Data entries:
++++++++++++++++++++

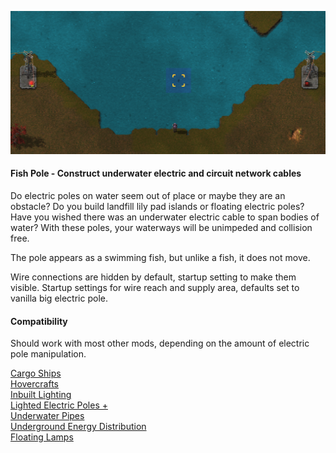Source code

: ![Fish Pole](/underwater_wire.png)

#### Fish Pole - Construct underwater electric and circuit network cables

Do electric poles on water seem out of place or maybe they are an obstacle?
Do you build landfill lily pad islands or floating electric poles?
Have you wished there was an underwater electric cable to span bodies of water?
With these poles, your waterways will be unimpeded and collision free.

The pole appears as a swimming fish, but unlike a fish, it does not move.

Wire connections are hidden by default, startup setting to make them visible.
Startup settings for wire reach and supply area, defaults set to vanilla big electric pole.

#### Compatibility
Should work with most other mods, depending on the amount of electric pole manipulation.

[Cargo Ships](https://mods.factorio.com/mod/cargo-ships)  
[Hovercrafts](https://mods.factorio.com/mod/Hovercrafts)  
[Inbuilt Lighting](https://mods.factorio.com/mod/inbuilt_lighting)  
[Lighted Electric Poles +](https://mods.factorio.com/mod/LightedPolesPlus)  
[Underwater Pipes](https://mods.factorio.com/mod/underwater-pipes)  
[Underground Energy Distribution](https://mods.factorio.com/mod/underground-energy-distribution)  
[Floating Lamps](https://mods.factorio.com/mod/floating-lamps)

++++++++++++++++++++

**Your task:** Scan the entries above and show each line that contains the word "floating".

**Output of the exercise:**
Do you build landfill lily pad islands or floating electric poles?
[Floating Lamps](https://mods.factorio.com/mod/floating-lamps)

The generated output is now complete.